Invariably when things go south in a relationship, rightly or wrongly so the blame for the failure of the relationship is often heaped squarely on the shoulders of the man - be it for one failing or another the woman rarely if ever assumes any responsibility for some of her short comings which may have contributed to the relationship taking a nose dive. Understandably, when a relationship ends, more so when it ends on a less than mutually amicable note, there will be ill feelings - inward and/or outward expressions of negativity. And there makes its entrance, defence and coping mechanisms - it is not without merit that having experienced disappointment after disappointment on varying scales one would become despondent, bitter, angry and a host of other ugly emotions.

It is the defence and coping mechanisms that helps the aggrieved party deal with these ugly emotions and get through the pieces of the failed relationships. But it is these very defence and coping mechanisms that I find particularly hilarious,  because while functional at the time - they are so far removed from the truth, yet at the time spoken with such conviction that I can not help but laugh at the silliness of it, and for me particularly it is ridiculous, given circumstances which lead to and manifest themselves in these mechanisms. 

But I digress, back to that question which found itself ricocheting off the walls of my brains at the end of my connect the dot session.
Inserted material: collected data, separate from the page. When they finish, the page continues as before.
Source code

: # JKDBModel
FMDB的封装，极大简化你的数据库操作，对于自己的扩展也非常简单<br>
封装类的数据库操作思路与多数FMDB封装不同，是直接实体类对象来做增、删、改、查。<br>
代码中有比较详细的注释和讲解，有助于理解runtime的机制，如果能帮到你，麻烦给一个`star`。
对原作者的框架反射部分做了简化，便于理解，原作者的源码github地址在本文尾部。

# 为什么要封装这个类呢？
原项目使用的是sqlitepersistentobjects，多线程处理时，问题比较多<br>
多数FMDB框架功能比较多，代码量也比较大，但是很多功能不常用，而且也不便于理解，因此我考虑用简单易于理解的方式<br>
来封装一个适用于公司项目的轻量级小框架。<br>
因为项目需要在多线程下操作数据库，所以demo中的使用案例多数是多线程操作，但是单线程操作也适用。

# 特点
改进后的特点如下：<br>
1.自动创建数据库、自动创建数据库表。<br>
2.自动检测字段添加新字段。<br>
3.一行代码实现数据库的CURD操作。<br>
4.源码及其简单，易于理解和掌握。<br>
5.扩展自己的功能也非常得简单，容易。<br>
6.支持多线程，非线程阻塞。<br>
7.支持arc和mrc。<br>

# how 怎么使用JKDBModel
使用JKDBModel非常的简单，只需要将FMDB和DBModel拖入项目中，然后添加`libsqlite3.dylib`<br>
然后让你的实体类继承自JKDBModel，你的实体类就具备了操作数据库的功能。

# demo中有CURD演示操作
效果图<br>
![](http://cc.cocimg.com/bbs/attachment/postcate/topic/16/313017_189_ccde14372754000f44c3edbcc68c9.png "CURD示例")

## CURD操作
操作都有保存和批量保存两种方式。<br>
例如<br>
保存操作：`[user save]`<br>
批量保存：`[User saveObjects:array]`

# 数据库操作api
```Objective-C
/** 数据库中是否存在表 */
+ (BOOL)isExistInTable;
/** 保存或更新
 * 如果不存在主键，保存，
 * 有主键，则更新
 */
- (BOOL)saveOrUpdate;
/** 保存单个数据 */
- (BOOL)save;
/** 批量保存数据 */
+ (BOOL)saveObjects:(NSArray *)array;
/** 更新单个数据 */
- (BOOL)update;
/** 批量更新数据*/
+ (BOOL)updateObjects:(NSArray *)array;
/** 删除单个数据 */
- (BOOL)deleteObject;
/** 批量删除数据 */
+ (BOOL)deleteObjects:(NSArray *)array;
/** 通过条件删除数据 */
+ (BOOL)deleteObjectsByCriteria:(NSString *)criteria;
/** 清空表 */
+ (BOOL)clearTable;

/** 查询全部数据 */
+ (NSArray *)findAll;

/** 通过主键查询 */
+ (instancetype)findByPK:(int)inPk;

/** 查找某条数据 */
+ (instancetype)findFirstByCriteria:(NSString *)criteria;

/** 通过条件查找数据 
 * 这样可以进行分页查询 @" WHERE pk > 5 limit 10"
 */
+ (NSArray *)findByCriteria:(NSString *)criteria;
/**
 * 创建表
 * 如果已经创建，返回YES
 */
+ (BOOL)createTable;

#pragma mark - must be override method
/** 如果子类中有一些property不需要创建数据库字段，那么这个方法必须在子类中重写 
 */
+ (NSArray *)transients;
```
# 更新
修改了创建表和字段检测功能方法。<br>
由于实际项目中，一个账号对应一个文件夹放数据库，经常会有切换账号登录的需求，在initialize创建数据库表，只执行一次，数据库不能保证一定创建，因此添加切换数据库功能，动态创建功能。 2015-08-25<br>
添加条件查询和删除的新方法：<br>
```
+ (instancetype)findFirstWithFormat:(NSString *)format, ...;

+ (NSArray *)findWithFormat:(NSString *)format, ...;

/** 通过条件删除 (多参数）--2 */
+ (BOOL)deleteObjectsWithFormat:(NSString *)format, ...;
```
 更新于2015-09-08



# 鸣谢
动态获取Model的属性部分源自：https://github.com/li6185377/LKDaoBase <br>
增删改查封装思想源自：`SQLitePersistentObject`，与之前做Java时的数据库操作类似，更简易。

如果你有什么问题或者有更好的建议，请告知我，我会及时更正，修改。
Why is it when a women seeks objective relationship advice from a close male friend, to obtain a male perspective, they rarely if ever take that advice? I suppose this question would lead me into another question - if you value the advice/opinion of your male friend and seek his objective advice, have presented your side of the story, or giving your scenario; and he gives you what he believes to be the best advice for the situation from a male perspective, why would you not take it? And to compound the matter, having not taken the advice, and perhaps going totally contrary to the advice the relationship goes south; then you become agitated and angry, despondent, bitter angry etc. I just don't understand it; it is some what reminiscent of Alanis Morrisette's song "Ironic"

In the recent past, I have had three of my female friends either directly or indirectly seek my advice of their relationships - not that I'm a relationship guru, but I suppose they value my opinion. In each instance, I did not attempt to take sides but listened to the scenarios presented, the feelings expressed, made some assessment of what I believe the mind set of the individuals involved was, and gave my opinion on what may be the best way forward for the parties involved; and in each instance my opinion was disregarded - so much for valuing my opinion. While not one to obtain any pleasure from the finger wagging and the I told you so's; I could not help but think it; because in all three instances the relationships no longer exist. That is not to say that if my advice was taken the would still be around - as a matter of fact, my advice in all three instances was to walk away; in all three instances they decided to "stick it out"; and in all three instances it all came crashing down hard.

I say all this to say, if you are going to seek advice from a credible person then take it, if you don't have very good reason for not taking it, and having not taken the advice or taken the advice be always ready to deal with the consequences of your decision.